> _What to do_: Of the entries below, return only those lines from the line with "Untuk membangun aplikasi" to the line with "2. Beri nama aplikasi **towi_towi**", exactly, both included.

Dataset items:
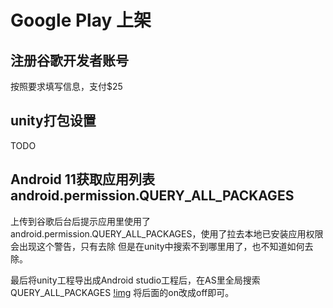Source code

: # Google Play 上架
## 注册谷歌开发者账号
按照要求填写信息，支付$25

## unity打包设置
TODO

## Android 11获取应用列表 android.permission.QUERY_ALL_PACKAGES
上传到谷歌后台后提示应用里使用了android.permission.QUERY_ALL_PACKAGES，使用了拉去本地已安装应用权限会出现这个警告，只有去除
但是在unity中搜索不到哪里用了，也不知道如何去除。

最后将unity工程导出成Android studio工程后，在AS里全局搜索QUERY_ALL_PACKAGES
[!img](https://github.com/h87545645/Blog/blob/main/image/as_QUERY_ALL_PACKAGES.png)
将后面的on改成off即可。
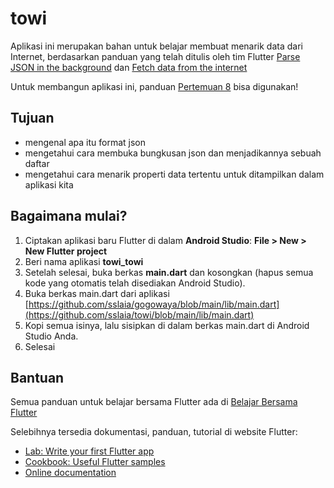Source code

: # towi

Aplikasi ini merupakan bahan untuk belajar membuat menarik data dari Internet, berdasarkan panduan yang telah ditulis oleh tim Flutter [Parse JSON in the background](https://flutter.dev/docs/cookbook/networking/background-parsing) dan [Fetch data from the internet](https://flutter.dev/docs/cookbook/networking/fetch-data)

Untuk membangun aplikasi ini, panduan [Pertemuan 8](https://github.com/sslaia/belajar_flutter/blob/main/pertemuan_8.md) bisa digunakan!

## Tujuan

- mengenal apa itu format json
- mengetahui cara membuka bungkusan json dan menjadikannya sebuah daftar
- mengetahui cara menarik properti data tertentu untuk ditampilkan dalam aplikasi kita

## Bagaimana mulai?

1. Ciptakan aplikasi baru Flutter di dalam **Android Studio**: **File > New > New Flutter project**
2. Beri nama aplikasi **towi_towi**
3. Setelah selesai, buka berkas **main.dart** dan kosongkan (hapus semua kode yang otomatis telah disediakan Android Studio).
4. Buka berkas main.dart dari aplikasi [https://github.com/sslaia/gogowaya/blob/main/lib/main.dart](https://github.com/sslaia/towi/blob/main/lib/main.dart)
5. Kopi semua isinya, lalu sisipkan di dalam berkas main.dart di Android Studio Anda.
6. Selesai

## Bantuan

Semua panduan untuk belajar bersama Flutter ada di [Belajar Bersama Flutter](https://github.com/sslaia/belajar_flutter)

Selebihnya tersedia dokumentasi, panduan, tutorial di website Flutter:

- [Lab: Write your first Flutter app](https://flutter.dev/docs/get-started/codelab)
- [Cookbook: Useful Flutter samples](https://flutter.dev/docs/cookbook)
- [Online documentation](https://flutter.dev/docs)
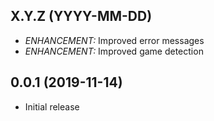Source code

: ## X.Y.Z (YYYY-MM-DD)

- *ENHANCEMENT:* Improved error messages
- *ENHANCEMENT:* Improved game detection

## 0.0.1 (2019-11-14)

- Initial release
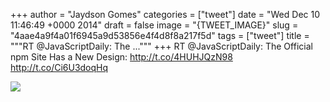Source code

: 
+++
author = "Jaydson Gomes"
categories = ["tweet"]
date = "Wed Dec 10 11:46:49 +0000 2014"
draft = false
image = "{TWEET_IMAGE}"
slug = "4aae4a9f4a01f6945a9d53856e4f4d8f8a217f5d"
tags = ["tweet"]
title = """RT @JavaScriptDaily: The ..."""
+++
RT @JavaScriptDaily: The Official npm Site Has a New Design: http://t.co/4HUHJQzN98 http://t.co/Ci6U3doqHq

![](/images/tweet-media/542646615626874880-B4fcw5QIIAA_kZp.png)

> _Your solution_:
Untuk membangun aplikasi ini, panduan [Pertemuan 8](https://github.com/sslaia/belajar_flutter/blob/main/pertemuan_8.md) bisa digunakan!

## Tujuan

- mengenal apa itu format json
- mengetahui cara membuka bungkusan json dan menjadikannya sebuah daftar
- mengetahui cara menarik properti data tertentu untuk ditampilkan dalam aplikasi kita

## Bagaimana mulai?

1. Ciptakan aplikasi baru Flutter di dalam **Android Studio**: **File > New > New Flutter project**
2. Beri nama aplikasi **towi_towi**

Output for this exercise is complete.